## TASK DETAILS
Repeat nothing but the lines below running from the one containing "## Peve_00017515 1.0533156" to the one containing "## Peve_00011448 1.0496124". Keep both end lines.

## DATA EXTRACT
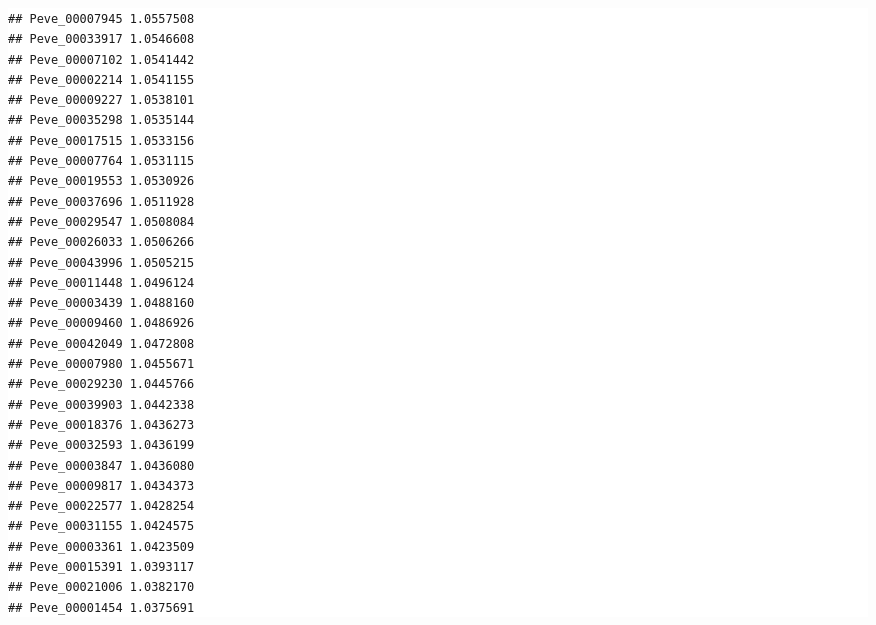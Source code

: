     ## Peve_00007945 1.0557508
    ## Peve_00033917 1.0546608
    ## Peve_00007102 1.0541442
    ## Peve_00002214 1.0541155
    ## Peve_00009227 1.0538101
    ## Peve_00035298 1.0535144
    ## Peve_00017515 1.0533156
    ## Peve_00007764 1.0531115
    ## Peve_00019553 1.0530926
    ## Peve_00037696 1.0511928
    ## Peve_00029547 1.0508084
    ## Peve_00026033 1.0506266
    ## Peve_00043996 1.0505215
    ## Peve_00011448 1.0496124
    ## Peve_00003439 1.0488160
    ## Peve_00009460 1.0486926
    ## Peve_00042049 1.0472808
    ## Peve_00007980 1.0455671
    ## Peve_00029230 1.0445766
    ## Peve_00039903 1.0442338
    ## Peve_00018376 1.0436273
    ## Peve_00032593 1.0436199
    ## Peve_00003847 1.0436080
    ## Peve_00009817 1.0434373
    ## Peve_00022577 1.0428254
    ## Peve_00031155 1.0424575
    ## Peve_00003361 1.0423509
    ## Peve_00015391 1.0393117
    ## Peve_00021006 1.0382170
    ## Peve_00001454 1.0375691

## RESPONSE TO THIS EXERCISE
    ## Peve_00017515 1.0533156
    ## Peve_00007764 1.0531115
    ## Peve_00019553 1.0530926
    ## Peve_00037696 1.0511928
    ## Peve_00029547 1.0508084
    ## Peve_00026033 1.0506266
    ## Peve_00043996 1.0505215
    ## Peve_00011448 1.0496124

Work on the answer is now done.